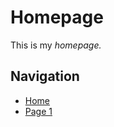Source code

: # Homepage

This is my *homepage.*

## Navigation

- [Home](https://ncstabile17.github.io/test-github-pages/) 
- [Page 1](https://ncstabile17.github.io/test-github-pages/page1)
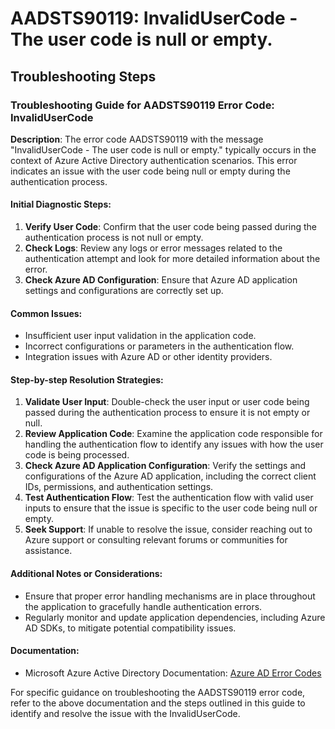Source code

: # AADSTS90119: InvalidUserCode - The user code is null or empty.


## Troubleshooting Steps
### Troubleshooting Guide for AADSTS90119 Error Code: InvalidUserCode

**Description**: The error code AADSTS90119 with the message "InvalidUserCode - The user code is null or empty." typically occurs in the context of Azure Active Directory authentication scenarios. This error indicates an issue with the user code being null or empty during the authentication process.

#### Initial Diagnostic Steps:
1. **Verify User Code**: Confirm that the user code being passed during the authentication process is not null or empty.
2. **Check Logs**: Review any logs or error messages related to the authentication attempt and look for more detailed information about the error.
3. **Check Azure AD Configuration**: Ensure that Azure AD application settings and configurations are correctly set up.

#### Common Issues:
- Insufficient user input validation in the application code.
- Incorrect configurations or parameters in the authentication flow.
- Integration issues with Azure AD or other identity providers.

#### Step-by-step Resolution Strategies:
1. **Validate User Input**: Double-check the user input or user code being passed during the authentication process to ensure it is not empty or null.
2. **Review Application Code**: Examine the application code responsible for handling the authentication flow to identify any issues with how the user code is being processed.
3. **Check Azure AD Application Configuration**: Verify the settings and configurations of the Azure AD application, including the correct client IDs, permissions, and authentication settings.
4. **Test Authentication Flow**: Test the authentication flow with valid user inputs to ensure that the issue is specific to the user code being null or empty.
5. **Seek Support**: If unable to resolve the issue, consider reaching out to Azure support or consulting relevant forums or communities for assistance.

#### Additional Notes or Considerations:
- Ensure that proper error handling mechanisms are in place throughout the application to gracefully handle authentication errors.
- Regularly monitor and update application dependencies, including Azure AD SDKs, to mitigate potential compatibility issues.

#### Documentation:
- Microsoft Azure Active Directory Documentation: [Azure AD Error Codes](https://docs.microsoft.com/en-us/azure/active-directory/develop/reference-aadsts-error-codes)

For specific guidance on troubleshooting the AADSTS90119 error code, refer to the above documentation and the steps outlined in this guide to identify and resolve the issue with the InvalidUserCode.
++++++++
• **Work item**:
Write the listing above out again exactly, but not the images it holds.

• **Answer section**:
Source code

: # Homepage

This is my *homepage.*

## Navigation

- [Home](https://ncstabile17.github.io/test-github-pages/) 
- [Page 1](https://ncstabile17.github.io/test-github-pages/page1)
Source code

: # AADSTS90119: InvalidUserCode - The user code is null or empty.


## Troubleshooting Steps
### Troubleshooting Guide for AADSTS90119 Error Code: InvalidUserCode

**Description**: The error code AADSTS90119 with the message "InvalidUserCode - The user code is null or empty." typically occurs in the context of Azure Active Directory authentication scenarios. This error indicates an issue with the user code being null or empty during the authentication process.

#### Initial Diagnostic Steps:
1. **Verify User Code**: Confirm that the user code being passed during the authentication process is not null or empty.
2. **Check Logs**: Review any logs or error messages related to the authentication attempt and look for more detailed information about the error.
3. **Check Azure AD Configuration**: Ensure that Azure AD application settings and configurations are correctly set up.

#### Common Issues:
- Insufficient user input validation in the application code.
- Incorrect configurations or parameters in the authentication flow.
- Integration issues with Azure AD or other identity providers.

#### Step-by-step Resolution Strategies:
1. **Validate User Input**: Double-check the user input or user code being passed during the authentication process to ensure it is not empty or null.
2. **Review Application Code**: Examine the application code responsible for handling the authentication flow to identify any issues with how the user code is being processed.
3. **Check Azure AD Application Configuration**: Verify the settings and configurations of the Azure AD application, including the correct client IDs, permissions, and authentication settings.
4. **Test Authentication Flow**: Test the authentication flow with valid user inputs to ensure that the issue is specific to the user code being null or empty.
5. **Seek Support**: If unable to resolve the issue, consider reaching out to Azure support or consulting relevant forums or communities for assistance.

#### Additional Notes or Considerations:
- Ensure that proper error handling mechanisms are in place throughout the application to gracefully handle authentication errors.
- Regularly monitor and update application dependencies, including Azure AD SDKs, to mitigate potential compatibility issues.

#### Documentation:
- Microsoft Azure Active Directory Documentation: [Azure AD Error Codes](https://docs.microsoft.com/en-us/azure/active-directory/develop/reference-aadsts-error-codes)

For specific guidance on troubleshooting the AADSTS90119 error code, refer to the above documentation and the steps outlined in this guide to identify and resolve the issue with the InvalidUserCode.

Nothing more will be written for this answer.